Try it:
Only lines that contain the word "imagination" are to be returned from the data below.

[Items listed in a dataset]
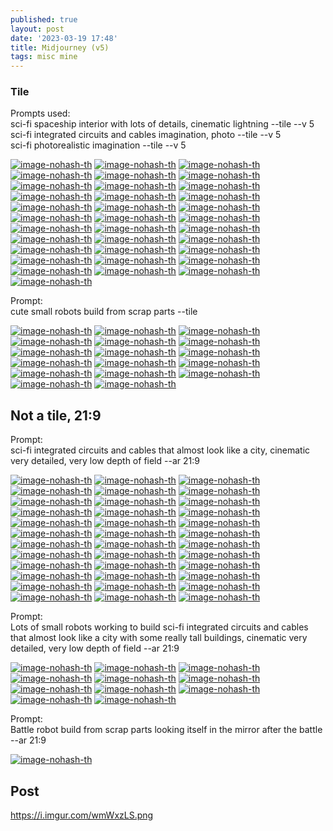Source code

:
 ```yaml
---
published: true
layout: post
date: '2023-03-19 17:48'
title: Midjourney (v5)
tags: misc mine 
---
```

### Tile

Prompts used:  
sci-fi spaceship interior with lots of details, cinematic lightning --tile --v 5  
sci-fi integrated circuits and cables imagination, photo --tile --v 5  
sci-fi photorealistic imagination --tile --v 5  

[![image-nohash-th](https://i.imgur.com/gqgLJhjb.png)](https://i.imgur.com/gqgLJhj.png)
[![image-nohash-th](https://i.imgur.com/wXKc0iIb.png)](https://i.imgur.com/wXKc0iI.png)
[![image-nohash-th](https://i.imgur.com/qS6iZfLb.png)](https://i.imgur.com/qS6iZfL.png)
[![image-nohash-th](https://i.imgur.com/xQjINBrb.png)](https://i.imgur.com/xQjINBr.png)
[![image-nohash-th](https://i.imgur.com/0TAce1qb.png)](https://i.imgur.com/0TAce1q.png)
[![image-nohash-th](https://i.imgur.com/4ZMv5h7b.png)](https://i.imgur.com/4ZMv5h7.png)
[![image-nohash-th](https://i.imgur.com/f0nEnerb.png)](https://i.imgur.com/f0nEner.png)
[![image-nohash-th](https://i.imgur.com/NnCeS68b.png)](https://i.imgur.com/NnCeS68.png)
[![image-nohash-th](https://i.imgur.com/nZnKafkb.png)](https://i.imgur.com/nZnKafk.png)
[![image-nohash-th](https://i.imgur.com/ZETxipAb.png)](https://i.imgur.com/ZETxipA.png)
[![image-nohash-th](https://i.imgur.com/ax6ZipXb.png)](https://i.imgur.com/ax6ZipX.png)
[![image-nohash-th](https://i.imgur.com/Yue3t3zb.png)](https://i.imgur.com/Yue3t3z.png)
[![image-nohash-th](https://i.imgur.com/HH3aYjVb.png)](https://i.imgur.com/HH3aYjV.png)
[![image-nohash-th](https://i.imgur.com/yO6DaFnb.png)](https://i.imgur.com/yO6DaFn.png)
[![image-nohash-th](https://i.imgur.com/dhvO8qcb.png)](https://i.imgur.com/dhvO8qc.png)
[![image-nohash-th](https://i.imgur.com/qHP120ob.png)](https://i.imgur.com/qHP120o.png)
[![image-nohash-th](https://i.imgur.com/xy0rTsub.png)](https://i.imgur.com/xy0rTsu.png)
[![image-nohash-th](https://i.imgur.com/l0OvLryb.png)](https://i.imgur.com/l0OvLry.png)
[![image-nohash-th](https://i.imgur.com/5OcktgOb.png)](https://i.imgur.com/5OcktgO.png)
[![image-nohash-th](https://i.imgur.com/Mk4MpPmb.png)](https://i.imgur.com/Mk4MpPm.png)
[![image-nohash-th](https://i.imgur.com/VwZ2eLtb.png)](https://i.imgur.com/VwZ2eLt.png)
[![image-nohash-th](https://i.imgur.com/QQoeNnqb.png)](https://i.imgur.com/QQoeNnq.png)
[![image-nohash-th](https://i.imgur.com/xhNRhRXb.png)](https://i.imgur.com/xhNRhRX.png)
[![image-nohash-th](https://i.imgur.com/JitX8x5b.png)](https://i.imgur.com/JitX8x5.png)
[![image-nohash-th](https://i.imgur.com/PprYikeb.png)](https://i.imgur.com/PprYike.png)
[![image-nohash-th](https://i.imgur.com/mfIezVXb.png)](https://i.imgur.com/mfIezVX.png)
[![image-nohash-th](https://i.imgur.com/9gnpDTib.png)](https://i.imgur.com/9gnpDTi.png)
[![image-nohash-th](https://i.imgur.com/22SAK6ib.png)](https://i.imgur.com/22SAK6i.png)
[![image-nohash-th](https://i.imgur.com/BJckCOCb.png)](https://i.imgur.com/BJckCOC.png)
[![image-nohash-th](https://i.imgur.com/4ygqJhLb.png)](https://i.imgur.com/4ygqJhL.png)
[![image-nohash-th](https://i.imgur.com/QW8h7AFb.png)](https://i.imgur.com/QW8h7AF.png)
[![image-nohash-th](https://i.imgur.com/fvJ4nVJb.png)](https://i.imgur.com/fvJ4nVJ.png)
[![image-nohash-th](https://i.imgur.com/Ls33ud3b.png)](https://i.imgur.com/Ls33ud3.png)
[![image-nohash-th](https://i.imgur.com/PnW08zlb.png)](https://i.imgur.com/PnW08zl.png)

Prompt:  
cute small robots build from scrap parts --tile  

[![image-nohash-th](https://i.imgur.com/YjSUQWKb.png)](https://i.imgur.com/YjSUQWK.png)
[![image-nohash-th](https://i.imgur.com/1QQdjv2b.png)](https://i.imgur.com/1QQdjv2.png)
[![image-nohash-th](https://i.imgur.com/iOojNxZb.png)](https://i.imgur.com/iOojNxZ.png)
[![image-nohash-th](https://i.imgur.com/VaZlAjKb.png)](https://i.imgur.com/VaZlAjK.png)
[![image-nohash-th](https://i.imgur.com/Pt2iawpb.png)](https://i.imgur.com/Pt2iawp.png)
[![image-nohash-th](https://i.imgur.com/faakgzEb.png)](https://i.imgur.com/faakgzE.png)
[![image-nohash-th](https://i.imgur.com/2nYyLb0b.png)](https://i.imgur.com/2nYyLb0.png)
[![image-nohash-th](https://i.imgur.com/pnGIVgYb.png)](https://i.imgur.com/pnGIVgY.png)
[![image-nohash-th](https://i.imgur.com/FvkaF6Hb.png)](https://i.imgur.com/FvkaF6H.png)
[![image-nohash-th](https://i.imgur.com/0eFiQOeb.png)](https://i.imgur.com/0eFiQOe.png)
[![image-nohash-th](https://i.imgur.com/ytI8YKJb.png)](https://i.imgur.com/ytI8YKJ.png)
[![image-nohash-th](https://i.imgur.com/BzlmIrlb.png)](https://i.imgur.com/BzlmIrl.png)
[![image-nohash-th](https://i.imgur.com/qGsZP2ib.png)](https://i.imgur.com/qGsZP2i.png)
[![image-nohash-th](https://i.imgur.com/IXtJDENb.png)](https://i.imgur.com/IXtJDEN.png)
[![image-nohash-th](https://i.imgur.com/JxO7Nwfb.png)](https://i.imgur.com/JxO7Nwf.png)
[![image-nohash-th](https://i.imgur.com/AA8m1YNb.png)](https://i.imgur.com/AA8m1YN.png)
[![image-nohash-th](https://i.imgur.com/YJnryVTb.png)](https://i.imgur.com/YJnryVT.png)



## Not a tile, 21:9

Prompt:  
sci-fi integrated circuits and cables that almost look like a city, cinematic very detailed, very low depth of field --ar 21:9  

[![image-nohash-th](https://i.imgur.com/ggZGhZLb.png)](https://i.imgur.com/ggZGhZL.png)
[![image-nohash-th](https://i.imgur.com/w9D6jJDb.png)](https://i.imgur.com/w9D6jJD.png)
[![image-nohash-th](https://i.imgur.com/iLdf25kb.png)](https://i.imgur.com/iLdf25k.png)
[![image-nohash-th](https://i.imgur.com/RW3n8Eeb.png)](https://i.imgur.com/RW3n8Ee.png)
[![image-nohash-th](https://i.imgur.com/pBJ4a9Eb.png)](https://i.imgur.com/pBJ4a9E.png)
[![image-nohash-th](https://i.imgur.com/kP9kdSDb.png)](https://i.imgur.com/kP9kdSD.png)
[![image-nohash-th](https://i.imgur.com/VThUkAWb.png)](https://i.imgur.com/VThUkAW.png)
[![image-nohash-th](https://i.imgur.com/uxSln9Pb.png)](https://i.imgur.com/uxSln9P.png)
[![image-nohash-th](https://i.imgur.com/5OatGpTb.png)](https://i.imgur.com/5OatGpT.png)
[![image-nohash-th](https://i.imgur.com/JSh8Upzb.png)](https://i.imgur.com/JSh8Upz.png)
[![image-nohash-th](https://i.imgur.com/jQ3m4SPb.png)](https://i.imgur.com/jQ3m4SP.png)
[![image-nohash-th](https://i.imgur.com/7SPYxigb.png)](https://i.imgur.com/7SPYxig.png)
[![image-nohash-th](https://i.imgur.com/33IynDNb.png)](https://i.imgur.com/33IynDN.png)
[![image-nohash-th](https://i.imgur.com/iOpHV1Ub.png)](https://i.imgur.com/iOpHV1U.png)
[![image-nohash-th](https://i.imgur.com/BdpZFcAb.png)](https://i.imgur.com/BdpZFcA.png)
[![image-nohash-th](https://i.imgur.com/KVcCv90b.png)](https://i.imgur.com/KVcCv90.png)
[![image-nohash-th](https://i.imgur.com/AYkQLcWb.png)](https://i.imgur.com/AYkQLcW.png)
[![image-nohash-th](https://i.imgur.com/Qd2CqUib.png)](https://i.imgur.com/Qd2CqUi.png)
[![image-nohash-th](https://i.imgur.com/WIs71fjb.png)](https://i.imgur.com/WIs71fj.png)
[![image-nohash-th](https://i.imgur.com/ZGX4V79b.png)](https://i.imgur.com/ZGX4V79.png)
[![image-nohash-th](https://i.imgur.com/ZcHyMdOb.png)](https://i.imgur.com/ZcHyMdO.png)
[![image-nohash-th](https://i.imgur.com/BtcXbMhb.png)](https://i.imgur.com/BtcXbMh.png)
[![image-nohash-th](https://i.imgur.com/4qXrmK9b.png)](https://i.imgur.com/4qXrmK9.png)
[![image-nohash-th](https://i.imgur.com/I8Lq49Mb.png)](https://i.imgur.com/I8Lq49M.png)
[![image-nohash-th](https://i.imgur.com/nsO1lwGb.png)](https://i.imgur.com/nsO1lwG.png)
[![image-nohash-th](https://i.imgur.com/fnde3BYb.png)](https://i.imgur.com/fnde3BY.png)
[![image-nohash-th](https://i.imgur.com/N7meApKb.png)](https://i.imgur.com/N7meApK.png)
[![image-nohash-th](https://i.imgur.com/6l1wjMDb.png)](https://i.imgur.com/6l1wjMD.png)
[![image-nohash-th](https://i.imgur.com/u9JkxaBb.png)](https://i.imgur.com/u9JkxaB.png)
[![image-nohash-th](https://i.imgur.com/FaUSmrkb.png)](https://i.imgur.com/FaUSmrk.png)
[![image-nohash-th](https://i.imgur.com/vooVpuUb.png)](https://i.imgur.com/vooVpuU.png)
[![image-nohash-th](https://i.imgur.com/UONu4fqb.png)](https://i.imgur.com/UONu4fq.png)
[![image-nohash-th](https://i.imgur.com/M9vg6VRb.png)](https://i.imgur.com/M9vg6VR.png)
[![image-nohash-th](https://i.imgur.com/84q0KYQb.png)](https://i.imgur.com/84q0KYQ.png)
[![image-nohash-th](https://i.imgur.com/lAz8a9Fb.png)](https://i.imgur.com/lAz8a9F.png)
[![image-nohash-th](https://i.imgur.com/EeETQ37b.png)](https://i.imgur.com/EeETQ37.png)

Prompt:  
Lots of small robots working to build sci-fi integrated circuits and cables that almost look like a city with some really tall buildings, cinematic very detailed, very low depth of field --ar 21:9  

[![image-nohash-th](https://i.imgur.com/20mdQBFb.png)](https://i.imgur.com/20mdQBF.png)
[![image-nohash-th](https://i.imgur.com/MnAHQu7b.png)](https://i.imgur.com/MnAHQu7.png)
[![image-nohash-th](https://i.imgur.com/lYDk4WOb.png)](https://i.imgur.com/lYDk4WO.png)
[![image-nohash-th](https://i.imgur.com/3Xzk2J9b.png)](https://i.imgur.com/3Xzk2J9.png)
[![image-nohash-th](https://i.imgur.com/Nr8E5LTb.png)](https://i.imgur.com/Nr8E5LT.png)
[![image-nohash-th](https://i.imgur.com/oK2zmt8b.png)](https://i.imgur.com/oK2zmt8.png)
[![image-nohash-th](https://i.imgur.com/yA9wbsCb.png)](https://i.imgur.com/yA9wbsC.png)
[![image-nohash-th](https://i.imgur.com/D1cfuRNb.png)](https://i.imgur.com/D1cfuRN.png)
[![image-nohash-th](https://i.imgur.com/G3Mh4mPb.png)](https://i.imgur.com/G3Mh4mP.png)
[![image-nohash-th](https://i.imgur.com/ZHCHZyab.png)](https://i.imgur.com/ZHCHZya.png)
[![image-nohash-th](https://i.imgur.com/lhZTSKxb.png)](https://i.imgur.com/lhZTSKx.png)

Prompt:  
Battle robot build from scrap parts looking itself in the mirror after the battle --ar 21:9

[![image-nohash-th](https://i.imgur.com/UlxZOgUb.png)](https://i.imgur.com/UlxZOgU.png)

## Post

<https://i.imgur.com/wmWxzLS.png>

Answer box:
sci-fi integrated circuits and cables imagination, photo --tile --v 5  
sci-fi photorealistic imagination --tile --v 5  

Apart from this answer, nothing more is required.